Member of the Maryland Senate from the 1st Baltimore city district
- In office 1908–1912

Personal details
- Born: February 22, 1868 Baltimore, U.S.
- Died: February 16, 1934 (aged 65) Baltimore, U.S.
- Party: Democratic
- Education: Baltimore City College Baltimore School of Law

= Charles Pearce Coady =

American politician (1868–1934)

Charles Pearce Coady (February 22, 1868 – February 16, 1934) was a U.S. Representative from the third district of Maryland.

==Early life==
Charles Pearce Coady was born on February 22, 1868, in Baltimore, Maryland, to Mary (née Lyons) and Michael Coady. Coady attended the public schools and graduated from Baltimore City College in 1886. He also graduated from the Baltimore School of Law. Following graduation, Coady took up work as a merchant. In 1894, after finishing his legal studies, he was admitted to the bar in 1894 and began practicing law in Baltimore.

==Career==
Coady worked as director and counsel of St. James' Savings Bank. He served as counsel for five other associations. He was also director of St. Vincent's Orphan Asylum.

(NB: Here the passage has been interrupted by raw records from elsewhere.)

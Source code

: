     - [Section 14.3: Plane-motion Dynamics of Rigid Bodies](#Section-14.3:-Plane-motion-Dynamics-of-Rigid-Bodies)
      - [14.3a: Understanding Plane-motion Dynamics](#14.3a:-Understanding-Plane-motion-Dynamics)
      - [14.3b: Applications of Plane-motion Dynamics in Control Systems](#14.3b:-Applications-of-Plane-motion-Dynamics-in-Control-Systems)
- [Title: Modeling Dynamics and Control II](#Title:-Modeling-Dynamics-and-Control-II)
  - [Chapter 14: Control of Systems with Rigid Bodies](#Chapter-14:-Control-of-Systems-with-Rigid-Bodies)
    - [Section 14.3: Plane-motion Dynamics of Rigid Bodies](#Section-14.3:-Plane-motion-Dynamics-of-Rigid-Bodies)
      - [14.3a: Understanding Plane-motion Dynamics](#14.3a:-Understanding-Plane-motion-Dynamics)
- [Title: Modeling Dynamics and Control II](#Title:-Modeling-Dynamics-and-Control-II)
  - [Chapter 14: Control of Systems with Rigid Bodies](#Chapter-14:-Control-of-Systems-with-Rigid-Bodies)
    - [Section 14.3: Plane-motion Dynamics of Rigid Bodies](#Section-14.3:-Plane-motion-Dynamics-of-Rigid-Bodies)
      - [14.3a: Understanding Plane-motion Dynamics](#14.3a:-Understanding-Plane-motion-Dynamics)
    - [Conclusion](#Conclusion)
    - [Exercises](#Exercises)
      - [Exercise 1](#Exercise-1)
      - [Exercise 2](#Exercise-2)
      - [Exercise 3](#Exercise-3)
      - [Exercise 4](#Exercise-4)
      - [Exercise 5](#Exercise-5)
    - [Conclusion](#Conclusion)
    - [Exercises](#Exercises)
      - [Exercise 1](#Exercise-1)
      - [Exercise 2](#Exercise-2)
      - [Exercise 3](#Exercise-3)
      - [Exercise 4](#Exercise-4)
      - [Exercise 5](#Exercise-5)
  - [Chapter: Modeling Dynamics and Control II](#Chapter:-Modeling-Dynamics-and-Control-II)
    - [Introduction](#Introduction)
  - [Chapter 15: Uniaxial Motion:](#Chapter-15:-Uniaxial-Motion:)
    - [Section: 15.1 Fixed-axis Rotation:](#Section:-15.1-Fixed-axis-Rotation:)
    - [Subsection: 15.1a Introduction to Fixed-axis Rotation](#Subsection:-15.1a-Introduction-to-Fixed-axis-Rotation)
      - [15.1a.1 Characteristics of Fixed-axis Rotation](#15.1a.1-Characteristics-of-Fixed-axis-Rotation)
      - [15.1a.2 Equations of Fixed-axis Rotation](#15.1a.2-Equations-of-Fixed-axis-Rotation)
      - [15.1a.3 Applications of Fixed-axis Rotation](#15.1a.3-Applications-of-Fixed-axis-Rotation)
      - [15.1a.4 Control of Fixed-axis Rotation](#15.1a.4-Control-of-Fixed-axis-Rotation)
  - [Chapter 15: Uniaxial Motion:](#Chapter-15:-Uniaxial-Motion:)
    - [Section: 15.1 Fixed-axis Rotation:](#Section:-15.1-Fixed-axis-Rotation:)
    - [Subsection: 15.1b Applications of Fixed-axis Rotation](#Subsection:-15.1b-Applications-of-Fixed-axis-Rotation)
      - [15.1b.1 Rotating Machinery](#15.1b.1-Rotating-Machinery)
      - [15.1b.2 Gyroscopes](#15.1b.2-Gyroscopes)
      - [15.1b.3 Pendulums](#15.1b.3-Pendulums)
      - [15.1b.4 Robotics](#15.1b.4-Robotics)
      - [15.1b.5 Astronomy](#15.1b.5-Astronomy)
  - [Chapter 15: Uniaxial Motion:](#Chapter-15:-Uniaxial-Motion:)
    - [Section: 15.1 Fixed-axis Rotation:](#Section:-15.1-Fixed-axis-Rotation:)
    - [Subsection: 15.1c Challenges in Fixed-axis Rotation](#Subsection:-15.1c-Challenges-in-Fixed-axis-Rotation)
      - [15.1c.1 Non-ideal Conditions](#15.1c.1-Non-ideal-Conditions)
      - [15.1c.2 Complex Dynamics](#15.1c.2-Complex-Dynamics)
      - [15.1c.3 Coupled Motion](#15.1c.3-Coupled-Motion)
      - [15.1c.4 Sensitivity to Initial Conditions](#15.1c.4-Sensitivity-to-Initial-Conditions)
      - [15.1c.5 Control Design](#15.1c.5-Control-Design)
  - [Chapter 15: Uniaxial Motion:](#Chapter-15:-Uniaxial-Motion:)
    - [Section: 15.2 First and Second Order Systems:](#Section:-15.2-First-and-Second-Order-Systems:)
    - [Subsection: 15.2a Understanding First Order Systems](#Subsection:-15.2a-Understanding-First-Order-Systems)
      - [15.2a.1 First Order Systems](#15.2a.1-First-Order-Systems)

Coady served in the Maryland State Senate from 1908 to 1912 from the 1st legislative district of Baltimore city. He won a second term in office, but resigned in 1913 in order to run for the U.S. House of Representatives. Coady was elected to 63rd United States Congress as a Democrat, filling the vacancy caused by the death of George Konig. He was reelected to the U.S. House of Representatives three times. In 1920, Coady ran for a fifth term, but was defeated by John Boynton Philip Clayton Hill. He served, in total, from November 4, 1913, to March 3, 1921. After his defeat Coady returned to practicing law in Baltimore. From 1922 to 1925, Coady served as Baltimore City collector and manager of the bureau of receipts.

==Personal life==
Coady died on February 16, 1934, in Baltimore, and was interred in New Cathedral Cemetery.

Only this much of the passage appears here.